These limits apply per child and can significantly impact your deductible amount.

As a note, the weekly rate is applicable for certain situations where the higher income parent can claim a deduction, for separation, or for camp purposes.  This deduction is taken as 1/40 of the annual amount, but the total amount for that child cannot exceed the annual limit.


Earned Income

Earned income is a defined term and generally includes:


  • Income earned from employment, including certain benefits, such as stock options

  • Income from scholarships, bursaries, prizes, research grants, etc. to the extent they are included into income for tax purposes

  • Income from businesses

  • Disability pension received under the Canada Pension Plan or the Quebec Pension Plan

  • Other specific governmental financial assistance


The limit for a deduction under earned income is 2/3 of this amount.


It is important to note that the earned income is for the person claiming the deduction.  As noted above in Who Can Claim Child Care Expenses? the lower income parent is the person who would claim the deduction and thus we would be concerned with their earned income.  That said, where some of the exceptions apply this could be another person, such as the higher income parent, so it is important to determine this early in the process.



Example

Let’s walk through an example with the following facts:


  • Jack and Rita are married with two kids: Chloe and Jacob.

  • Jack has an earned income of $65,000 and Rita has an earned income of $80,000.

  • Chloe is aged 5 and Jacob is aged 8, neither have an infirmity nor were entitled to the Disability Tax Credit.

  • Jack and Rita resided together for the entirety of the year and were at no point separated.

  • Neither Jack nor Rita attended full-time school, were incapacitated, or were in prison during the year.

  • Full-time daycare for the two children totalled $18,000.


Based on the facts, we would calculate the child care expenses deduction as follows:

Table showing child care expenses and deductions: actual expenses 18,000, annual limits for Chloe and Jacob 13,000, and earned income for Jack 43,333, for a maximum child care deduction of 13,000.
A calculation of the three limits for the above example

You will note that the child care expense is limited to the least of the three, such that the annual limit is the amount that is actually deductible.  Given that our actual expenditures were $18,000, this would leave us with $5,000 that would not be deductible.



How to Claim Child Care Expenses

You claim child care expenses using Form T778 Child Care Expenses Deduction.
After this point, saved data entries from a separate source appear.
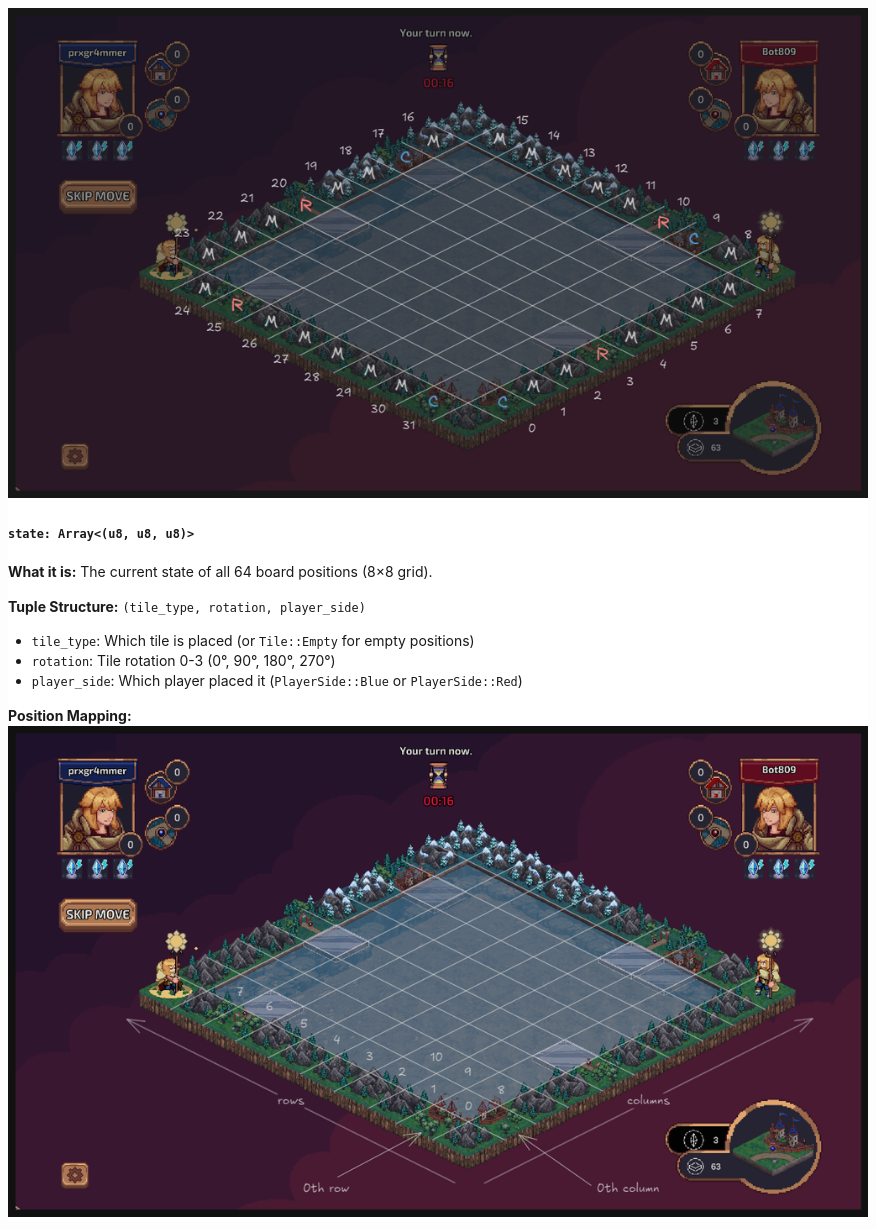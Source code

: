 ![](./img/initial_state_example.png)

#### `state: Array<(u8, u8, u8)>`
**What it is:** The current state of all 64 board positions (8×8 grid).

**Tuple Structure:** `(tile_type, rotation, player_side)`
- `tile_type`: Which tile is placed (or `Tile::Empty` for empty positions)
- `rotation`: Tile rotation 0-3 (0°, 90°, 180°, 270°)
- `player_side`: Which player placed it (`PlayerSide::Blue` or `PlayerSide::Red`)

**Position Mapping:**
![](./img/tile_positions_on_board.png)
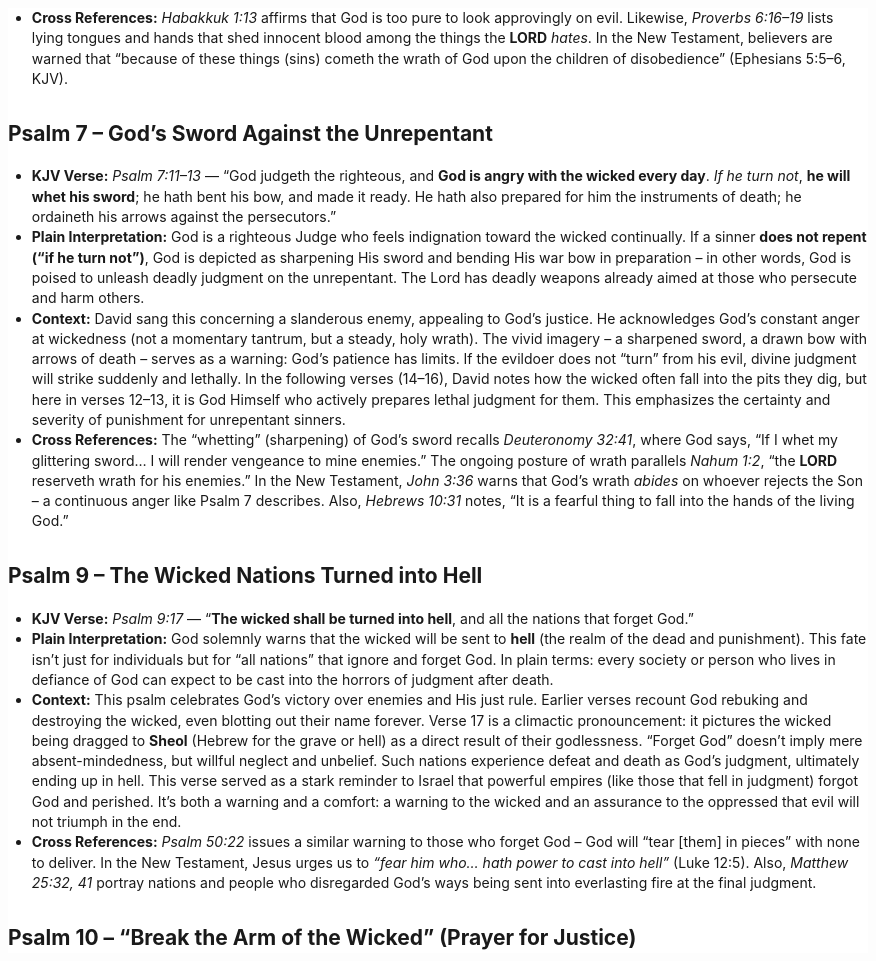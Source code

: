 * **Cross References:** *Habakkuk 1:13* affirms that God is too pure to look approvingly on evil. Likewise, *Proverbs 6:16–19* lists lying tongues and hands that shed innocent blood among the things the **LORD** *hates*. In the New Testament, believers are warned that “because of these things (sins) cometh the wrath of God upon the children of disobedience” (Ephesians 5:5–6, KJV).

## Psalm 7 – God’s Sword Against the Unrepentant

* **KJV Verse:** *Psalm 7:11–13* — “God judgeth the righteous, and **God is angry with the wicked every day**. *If he turn not*, **he will whet his sword**; he hath bent his bow, and made it ready. He hath also prepared for him the instruments of death; he ordaineth his arrows against the persecutors.”
* **Plain Interpretation:** God is a righteous Judge who feels indignation toward the wicked continually. If a sinner **does not repent (“if he turn not”)**, God is depicted as sharpening His sword and bending His war bow in preparation – in other words, God is poised to unleash deadly judgment on the unrepentant. The Lord has deadly weapons already aimed at those who persecute and harm others.
* **Context:** David sang this concerning a slanderous enemy, appealing to God’s justice. He acknowledges God’s constant anger at wickedness (not a momentary tantrum, but a steady, holy wrath). The vivid imagery – a sharpened sword, a drawn bow with arrows of death – serves as a warning: God’s patience has limits. If the evildoer does not “turn” from his evil, divine judgment will strike suddenly and lethally. In the following verses (14–16), David notes how the wicked often fall into the pits they dig, but here in verses 12–13, it is God Himself who actively prepares lethal judgment for them. This emphasizes the certainty and severity of punishment for unrepentant sinners.
* **Cross References:** The “whetting” (sharpening) of God’s sword recalls *Deuteronomy 32:41*, where God says, “If I whet my glittering sword… I will render vengeance to mine enemies.” The ongoing posture of wrath parallels *Nahum 1:2*, “the **LORD** reserveth wrath for his enemies.” In the New Testament, *John 3:36* warns that God’s wrath *abides* on whoever rejects the Son – a continuous anger like Psalm 7 describes. Also, *Hebrews 10:31* notes, “It is a fearful thing to fall into the hands of the living God.”

## Psalm 9 – The Wicked Nations Turned into Hell

* **KJV Verse:** *Psalm 9:17* — “**The wicked shall be turned into hell**, and all the nations that forget God.”
* **Plain Interpretation:** God solemnly warns that the wicked will be sent to **hell** (the realm of the dead and punishment). This fate isn’t just for individuals but for “all nations” that ignore and forget God. In plain terms: every society or person who lives in defiance of God can expect to be cast into the horrors of judgment after death.
* **Context:** This psalm celebrates God’s victory over enemies and His just rule. Earlier verses recount God rebuking and destroying the wicked, even blotting out their name forever. Verse 17 is a climactic pronouncement: it pictures the wicked being dragged to **Sheol** (Hebrew for the grave or hell) as a direct result of their godlessness. “Forget God” doesn’t imply mere absent-mindedness, but willful neglect and unbelief. Such nations experience defeat and death as God’s judgment, ultimately ending up in hell. This verse served as a stark reminder to Israel that powerful empires (like those that fell in judgment) forgot God and perished. It’s both a warning and a comfort: a warning to the wicked and an assurance to the oppressed that evil will not triumph in the end.
* **Cross References:** *Psalm 50:22* issues a similar warning to those who forget God – God will “tear \[them] in pieces” with none to deliver. In the New Testament, Jesus urges us to *“fear him who… hath power to cast into hell”* (Luke 12:5). Also, *Matthew 25:32, 41* portray nations and people who disregarded God’s ways being sent into everlasting fire at the final judgment.

## Psalm 10 – “Break the Arm of the Wicked” (Prayer for Justice)
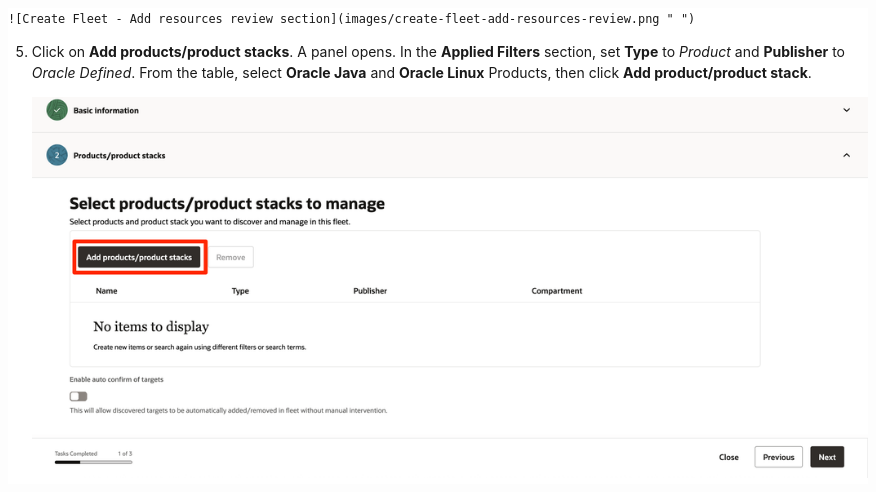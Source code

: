     ![Create Fleet - Add resources review section](images/create-fleet-add-resources-review.png " ")

5. Click on **Add products/product stacks**. A panel opens. In the **Applied Filters** section, set **Type** to *Product* and **Publisher** to *Oracle Defined*. From the table, select **Oracle Java** and **Oracle Linux** Products, then click **Add product/product stack**.

    ![Create Fleet - Add products section](../patching/images/create-middleware-fleet-add-products-section.png " ")
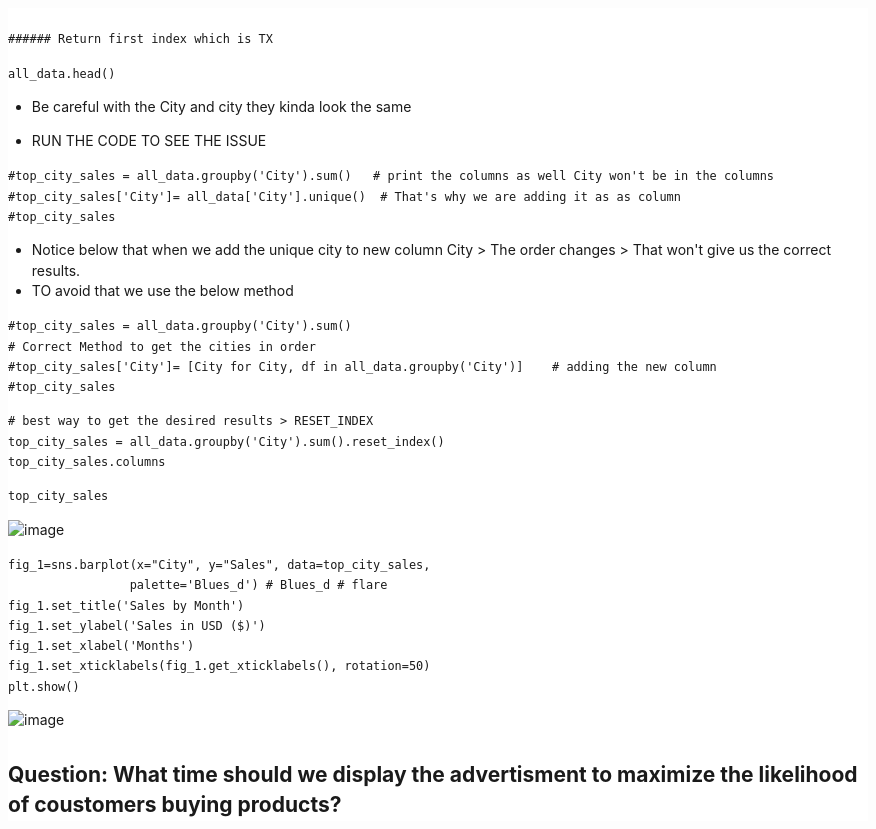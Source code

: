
```

###### Return first index which is TX

```

```
all_data.head()
```
*  Be careful with the City and city they kinda look the same 

* RUN THE CODE TO SEE THE ISSUE

```
#top_city_sales = all_data.groupby('City').sum()   # print the columns as well City won't be in the columns
#top_city_sales['City']= all_data['City'].unique()  # That's why we are adding it as as column
#top_city_sales
```
* Notice below that when we add the unique city to new column City > The order changes > That won't give us the correct results.
*  TO avoid that we use the below method

```
#top_city_sales = all_data.groupby('City').sum()
# Correct Method to get the cities in order 
#top_city_sales['City']= [City for City, df in all_data.groupby('City')]    # adding the new column
#top_city_sales

```

```
# best way to get the desired results > RESET_INDEX
top_city_sales = all_data.groupby('City').sum().reset_index() 
top_city_sales.columns
```
```
top_city_sales
```
![image](https://user-images.githubusercontent.com/61817305/166198401-29e42361-0886-43ec-bb83-b26a1e6ca9ca.png)

```
fig_1=sns.barplot(x="City", y="Sales", data=top_city_sales,
                 palette='Blues_d') # Blues_d # flare
fig_1.set_title('Sales by Month')
fig_1.set_ylabel('Sales in USD ($)')
fig_1.set_xlabel('Months')
fig_1.set_xticklabels(fig_1.get_xticklabels(), rotation=50)
plt.show()
```
![image](https://user-images.githubusercontent.com/61817305/166198512-4efdd6e6-95d0-4aa5-ad69-e1ea31326bb1.png)

## Question: What time should we display the advertisment to maximize the likelihood of coustomers buying products?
On this form, you detail:


  • Name of the child the amounts were paid to

  • Amounts paid to caregivers or providers

  • Provider's name, address, and Social Insurance Number (SIN) or business registration number

  • Where applicable, number of weeks the child attended a boarding school or overnight camp


Keeping thorough records and receipts is essential for CRA verification.



Common Mistakes and How to Avoid Them

Common errors taxpayers make include:


  • Claiming ineligible expenses (e.g., amounts incurred where specific activities were not undertaken, were reimbursed, etc.)

  • Failing to keep adequate records or receipts

  • Incorrectly assigning expenses to the higher-income parent


To avoid these pitfalls:


  • Carefully review the CRA guidelines for eligible expenses.

  • Keep detailed documentation throughout the year.

  • Clarify agreements in situations involving separated or divorced parents.



Strategic Considerations for Maximizing Deductions

To optimize child care deductions:


  • Utilize child care services strategically, focusing on eligible providers.

  • Plan annual child care arrangements based on maximum allowable deduction limits.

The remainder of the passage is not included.